▶ **Goal of the exercise**:
Pull every line of the entries that has the word "linkedin".
------------------------------------------------------------------------
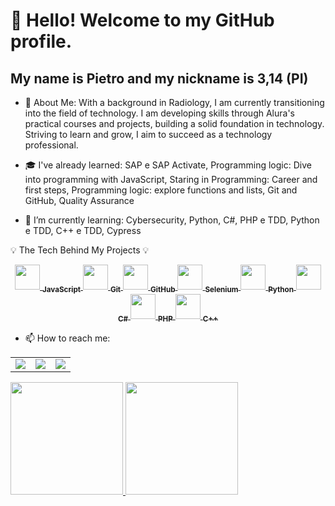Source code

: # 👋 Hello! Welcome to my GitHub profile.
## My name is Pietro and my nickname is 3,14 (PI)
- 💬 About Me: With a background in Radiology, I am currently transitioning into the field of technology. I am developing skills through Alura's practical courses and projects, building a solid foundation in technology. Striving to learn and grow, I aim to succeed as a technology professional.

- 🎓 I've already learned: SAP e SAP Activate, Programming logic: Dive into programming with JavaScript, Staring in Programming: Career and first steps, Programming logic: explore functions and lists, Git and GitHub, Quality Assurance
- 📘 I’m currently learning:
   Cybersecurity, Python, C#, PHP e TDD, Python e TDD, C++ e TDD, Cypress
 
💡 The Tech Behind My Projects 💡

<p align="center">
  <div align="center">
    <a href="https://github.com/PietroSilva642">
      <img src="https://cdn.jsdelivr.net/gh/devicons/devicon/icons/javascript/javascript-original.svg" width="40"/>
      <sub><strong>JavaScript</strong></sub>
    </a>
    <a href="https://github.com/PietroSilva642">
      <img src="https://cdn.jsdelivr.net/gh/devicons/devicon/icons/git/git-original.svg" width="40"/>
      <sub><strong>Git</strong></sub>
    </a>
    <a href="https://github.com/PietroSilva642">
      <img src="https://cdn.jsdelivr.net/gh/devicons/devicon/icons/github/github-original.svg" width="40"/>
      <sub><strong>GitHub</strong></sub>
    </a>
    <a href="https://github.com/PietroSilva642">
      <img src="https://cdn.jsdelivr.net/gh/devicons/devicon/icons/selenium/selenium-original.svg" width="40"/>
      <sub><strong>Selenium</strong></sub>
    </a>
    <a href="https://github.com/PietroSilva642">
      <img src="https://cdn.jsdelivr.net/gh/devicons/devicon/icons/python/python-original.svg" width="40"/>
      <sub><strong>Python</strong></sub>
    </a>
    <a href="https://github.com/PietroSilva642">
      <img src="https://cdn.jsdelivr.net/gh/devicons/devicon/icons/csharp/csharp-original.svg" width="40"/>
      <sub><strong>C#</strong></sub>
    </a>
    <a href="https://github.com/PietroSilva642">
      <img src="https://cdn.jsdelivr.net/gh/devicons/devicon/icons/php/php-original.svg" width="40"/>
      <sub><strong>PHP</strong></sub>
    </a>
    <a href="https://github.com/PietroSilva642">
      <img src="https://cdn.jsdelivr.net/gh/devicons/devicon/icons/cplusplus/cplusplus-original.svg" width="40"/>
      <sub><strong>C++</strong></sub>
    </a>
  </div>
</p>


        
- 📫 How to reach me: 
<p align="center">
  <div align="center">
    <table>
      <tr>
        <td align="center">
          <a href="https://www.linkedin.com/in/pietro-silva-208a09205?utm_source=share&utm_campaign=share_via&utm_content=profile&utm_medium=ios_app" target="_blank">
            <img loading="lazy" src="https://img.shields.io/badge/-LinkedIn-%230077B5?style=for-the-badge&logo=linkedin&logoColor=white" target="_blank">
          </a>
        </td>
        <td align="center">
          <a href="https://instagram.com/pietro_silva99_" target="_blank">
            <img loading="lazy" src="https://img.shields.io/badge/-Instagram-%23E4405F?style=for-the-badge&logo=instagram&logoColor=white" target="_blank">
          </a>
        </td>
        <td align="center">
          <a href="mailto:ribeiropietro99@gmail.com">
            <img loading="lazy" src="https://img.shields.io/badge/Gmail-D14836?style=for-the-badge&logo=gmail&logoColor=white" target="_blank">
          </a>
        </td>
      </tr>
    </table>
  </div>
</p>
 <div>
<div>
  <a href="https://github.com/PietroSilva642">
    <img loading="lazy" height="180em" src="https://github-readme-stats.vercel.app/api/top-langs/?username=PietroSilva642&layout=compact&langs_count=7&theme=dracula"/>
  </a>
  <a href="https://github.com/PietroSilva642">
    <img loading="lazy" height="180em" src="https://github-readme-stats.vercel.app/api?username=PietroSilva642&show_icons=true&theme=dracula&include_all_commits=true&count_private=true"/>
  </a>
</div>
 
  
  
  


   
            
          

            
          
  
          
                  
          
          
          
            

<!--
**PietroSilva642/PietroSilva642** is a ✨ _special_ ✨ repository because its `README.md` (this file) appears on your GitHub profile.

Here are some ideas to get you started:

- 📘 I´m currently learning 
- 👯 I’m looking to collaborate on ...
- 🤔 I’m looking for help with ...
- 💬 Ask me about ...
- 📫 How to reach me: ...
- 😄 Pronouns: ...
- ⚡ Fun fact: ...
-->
------------------------------------------------------------------------
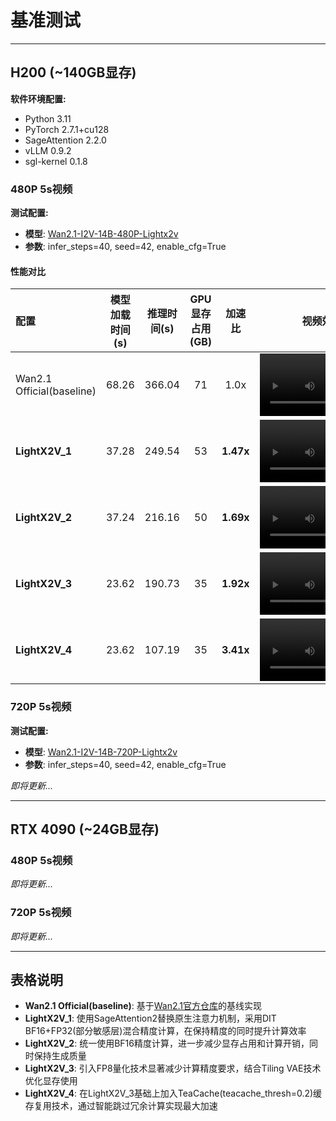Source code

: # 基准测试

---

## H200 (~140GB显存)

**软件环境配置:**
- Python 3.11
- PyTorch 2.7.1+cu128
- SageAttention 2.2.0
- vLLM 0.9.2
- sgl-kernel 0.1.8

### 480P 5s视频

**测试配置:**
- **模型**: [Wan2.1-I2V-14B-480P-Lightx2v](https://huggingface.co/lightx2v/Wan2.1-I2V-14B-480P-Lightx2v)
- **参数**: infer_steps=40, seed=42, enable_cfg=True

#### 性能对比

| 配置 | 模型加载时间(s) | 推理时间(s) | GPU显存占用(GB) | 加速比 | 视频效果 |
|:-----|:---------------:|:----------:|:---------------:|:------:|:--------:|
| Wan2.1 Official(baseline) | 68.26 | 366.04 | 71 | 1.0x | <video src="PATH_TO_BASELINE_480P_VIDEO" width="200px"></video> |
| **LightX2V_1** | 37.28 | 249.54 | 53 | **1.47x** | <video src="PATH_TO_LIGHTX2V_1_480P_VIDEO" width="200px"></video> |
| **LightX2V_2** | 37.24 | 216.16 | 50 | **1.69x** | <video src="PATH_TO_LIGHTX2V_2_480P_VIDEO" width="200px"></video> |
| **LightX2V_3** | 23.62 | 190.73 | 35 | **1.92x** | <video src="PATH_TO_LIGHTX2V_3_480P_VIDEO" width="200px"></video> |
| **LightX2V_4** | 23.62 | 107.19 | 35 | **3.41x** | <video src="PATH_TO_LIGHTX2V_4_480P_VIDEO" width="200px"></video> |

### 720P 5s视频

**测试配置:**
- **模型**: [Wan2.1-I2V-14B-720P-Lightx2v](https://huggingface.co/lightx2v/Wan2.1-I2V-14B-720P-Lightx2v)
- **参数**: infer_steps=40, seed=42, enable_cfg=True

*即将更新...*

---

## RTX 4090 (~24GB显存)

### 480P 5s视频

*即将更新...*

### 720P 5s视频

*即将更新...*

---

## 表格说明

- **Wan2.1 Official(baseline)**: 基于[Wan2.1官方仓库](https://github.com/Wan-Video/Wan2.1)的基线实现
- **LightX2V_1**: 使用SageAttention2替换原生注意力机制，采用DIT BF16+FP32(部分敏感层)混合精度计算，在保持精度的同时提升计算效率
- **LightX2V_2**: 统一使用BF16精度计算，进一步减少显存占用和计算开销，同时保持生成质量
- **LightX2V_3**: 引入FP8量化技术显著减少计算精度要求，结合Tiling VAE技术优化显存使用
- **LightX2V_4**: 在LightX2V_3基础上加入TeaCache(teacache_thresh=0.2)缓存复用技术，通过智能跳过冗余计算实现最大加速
------------------------------------------------------------------------
▶ **Task output**:
          <a href="https://www.linkedin.com/in/pietro-silva-208a09205?utm_source=share&utm_campaign=share_via&utm_content=profile&utm_medium=ios_app" target="_blank">
            <img loading="lazy" src="https://img.shields.io/badge/-LinkedIn-%230077B5?style=for-the-badge&logo=linkedin&logoColor=white" target="_blank">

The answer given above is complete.